I think one thing that is interesting to think about is the question of whether this is good for people. We’ve become almost enchanted with this idea, for lots of reasons: It’s fun; it’s exciting; it’s new; and it certainly allows people to explore things they wouldn’t otherwise try and meet needs they might not perhaps be able to meet easily.
But, if the norm becomes that one constantly needs variety, that can be somewhat psychologically unhealthy. The expectation a person can’t wear the same thing twice is very demanding. The outfit of the day would be wonderful, but do we need 365 outfits? And if you begin to expect constant stimulation from novelty in one part of your life, are we then going to start expecting it in other parts of our lives? That stimulation takes up cognitive space.
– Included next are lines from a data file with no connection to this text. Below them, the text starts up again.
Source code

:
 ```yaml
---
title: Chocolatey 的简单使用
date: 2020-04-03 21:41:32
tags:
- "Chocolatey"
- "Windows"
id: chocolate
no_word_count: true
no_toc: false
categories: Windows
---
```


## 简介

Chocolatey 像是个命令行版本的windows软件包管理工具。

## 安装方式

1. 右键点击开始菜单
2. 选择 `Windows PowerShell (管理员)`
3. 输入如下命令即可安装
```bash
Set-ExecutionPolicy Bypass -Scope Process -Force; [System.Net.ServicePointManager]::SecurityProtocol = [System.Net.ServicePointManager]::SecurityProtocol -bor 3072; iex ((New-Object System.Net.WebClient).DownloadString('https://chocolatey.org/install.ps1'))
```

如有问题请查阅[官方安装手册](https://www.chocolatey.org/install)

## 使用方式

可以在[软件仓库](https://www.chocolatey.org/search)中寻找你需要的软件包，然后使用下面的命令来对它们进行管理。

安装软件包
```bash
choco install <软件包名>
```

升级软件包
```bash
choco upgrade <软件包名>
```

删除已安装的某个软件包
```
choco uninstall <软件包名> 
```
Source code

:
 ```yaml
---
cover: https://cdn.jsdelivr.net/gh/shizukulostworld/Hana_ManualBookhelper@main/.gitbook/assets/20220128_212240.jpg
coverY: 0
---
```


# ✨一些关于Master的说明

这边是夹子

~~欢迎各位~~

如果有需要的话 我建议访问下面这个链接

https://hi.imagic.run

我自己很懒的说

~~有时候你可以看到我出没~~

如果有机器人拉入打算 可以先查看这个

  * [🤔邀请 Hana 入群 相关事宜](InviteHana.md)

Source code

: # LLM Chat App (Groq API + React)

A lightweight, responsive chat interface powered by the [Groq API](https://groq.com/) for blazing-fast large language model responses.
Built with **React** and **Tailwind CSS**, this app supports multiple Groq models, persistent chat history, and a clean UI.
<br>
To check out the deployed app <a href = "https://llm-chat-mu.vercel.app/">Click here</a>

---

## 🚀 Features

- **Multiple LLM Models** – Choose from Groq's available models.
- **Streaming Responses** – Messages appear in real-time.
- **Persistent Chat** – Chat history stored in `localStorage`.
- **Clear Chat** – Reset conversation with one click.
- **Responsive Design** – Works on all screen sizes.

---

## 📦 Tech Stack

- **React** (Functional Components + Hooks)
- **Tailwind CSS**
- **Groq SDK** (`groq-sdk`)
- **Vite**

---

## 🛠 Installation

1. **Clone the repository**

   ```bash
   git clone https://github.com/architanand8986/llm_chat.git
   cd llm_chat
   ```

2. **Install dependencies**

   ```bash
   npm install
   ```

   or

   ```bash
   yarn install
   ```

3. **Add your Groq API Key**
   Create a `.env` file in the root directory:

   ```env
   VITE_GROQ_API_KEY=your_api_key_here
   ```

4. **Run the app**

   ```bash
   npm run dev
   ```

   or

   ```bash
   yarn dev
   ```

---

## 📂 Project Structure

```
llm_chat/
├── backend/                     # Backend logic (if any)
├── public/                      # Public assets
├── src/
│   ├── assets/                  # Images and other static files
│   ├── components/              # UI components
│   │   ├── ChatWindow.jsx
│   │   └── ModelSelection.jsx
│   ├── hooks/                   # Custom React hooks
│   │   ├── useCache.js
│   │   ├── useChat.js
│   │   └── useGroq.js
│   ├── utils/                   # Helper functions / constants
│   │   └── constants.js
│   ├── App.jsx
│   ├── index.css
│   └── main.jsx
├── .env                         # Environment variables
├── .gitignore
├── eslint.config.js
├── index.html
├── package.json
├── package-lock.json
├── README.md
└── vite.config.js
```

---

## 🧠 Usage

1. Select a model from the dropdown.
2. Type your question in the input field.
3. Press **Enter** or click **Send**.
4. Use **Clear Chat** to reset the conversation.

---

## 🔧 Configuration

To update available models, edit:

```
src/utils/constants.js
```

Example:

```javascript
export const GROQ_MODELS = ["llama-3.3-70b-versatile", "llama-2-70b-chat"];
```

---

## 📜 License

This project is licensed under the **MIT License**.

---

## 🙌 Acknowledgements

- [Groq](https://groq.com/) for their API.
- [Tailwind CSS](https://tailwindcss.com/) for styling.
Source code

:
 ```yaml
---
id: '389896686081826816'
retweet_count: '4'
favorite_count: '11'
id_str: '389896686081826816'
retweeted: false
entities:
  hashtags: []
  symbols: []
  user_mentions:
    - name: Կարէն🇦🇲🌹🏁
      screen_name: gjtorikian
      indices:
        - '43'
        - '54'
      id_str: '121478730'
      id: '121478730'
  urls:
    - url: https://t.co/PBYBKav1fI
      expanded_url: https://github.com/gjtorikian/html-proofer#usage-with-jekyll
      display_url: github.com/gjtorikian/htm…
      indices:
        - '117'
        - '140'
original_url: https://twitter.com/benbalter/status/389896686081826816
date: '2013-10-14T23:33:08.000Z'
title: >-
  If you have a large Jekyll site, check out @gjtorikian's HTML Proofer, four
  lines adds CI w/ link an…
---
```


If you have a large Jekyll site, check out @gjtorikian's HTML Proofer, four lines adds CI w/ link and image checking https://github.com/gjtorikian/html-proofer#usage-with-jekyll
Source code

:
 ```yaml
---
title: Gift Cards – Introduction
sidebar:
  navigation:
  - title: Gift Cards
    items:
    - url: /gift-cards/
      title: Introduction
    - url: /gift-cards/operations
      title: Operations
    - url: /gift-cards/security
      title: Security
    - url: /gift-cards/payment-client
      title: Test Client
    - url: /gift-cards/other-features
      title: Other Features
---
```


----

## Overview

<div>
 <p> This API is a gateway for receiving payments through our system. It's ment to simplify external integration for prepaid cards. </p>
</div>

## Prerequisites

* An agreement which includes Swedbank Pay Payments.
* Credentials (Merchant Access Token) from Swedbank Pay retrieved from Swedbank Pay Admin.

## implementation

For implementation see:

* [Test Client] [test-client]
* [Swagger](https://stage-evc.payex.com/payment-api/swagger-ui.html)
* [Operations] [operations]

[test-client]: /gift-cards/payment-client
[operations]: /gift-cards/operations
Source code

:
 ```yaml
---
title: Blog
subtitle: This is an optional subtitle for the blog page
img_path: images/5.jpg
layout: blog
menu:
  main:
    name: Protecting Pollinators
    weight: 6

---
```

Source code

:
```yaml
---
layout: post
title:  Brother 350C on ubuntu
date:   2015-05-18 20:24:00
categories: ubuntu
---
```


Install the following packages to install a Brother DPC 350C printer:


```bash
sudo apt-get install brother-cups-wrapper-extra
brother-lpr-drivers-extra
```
There may be parts of life that would benefit from some routine and stability.
And I wouldn’t be terribly surprised if you started to see some kind of backlash where people say, ‘You know what, I’m going to go with simplicity. I’m going to reject the idea I’m defined by what I wear. It doesn’t matter if I wear the same thing every day because maybe you should pay attention to who I am, not what I wear on my back.’ People have an innate drive toward novelty, but that doesn’t always mean it’s the best thing for us.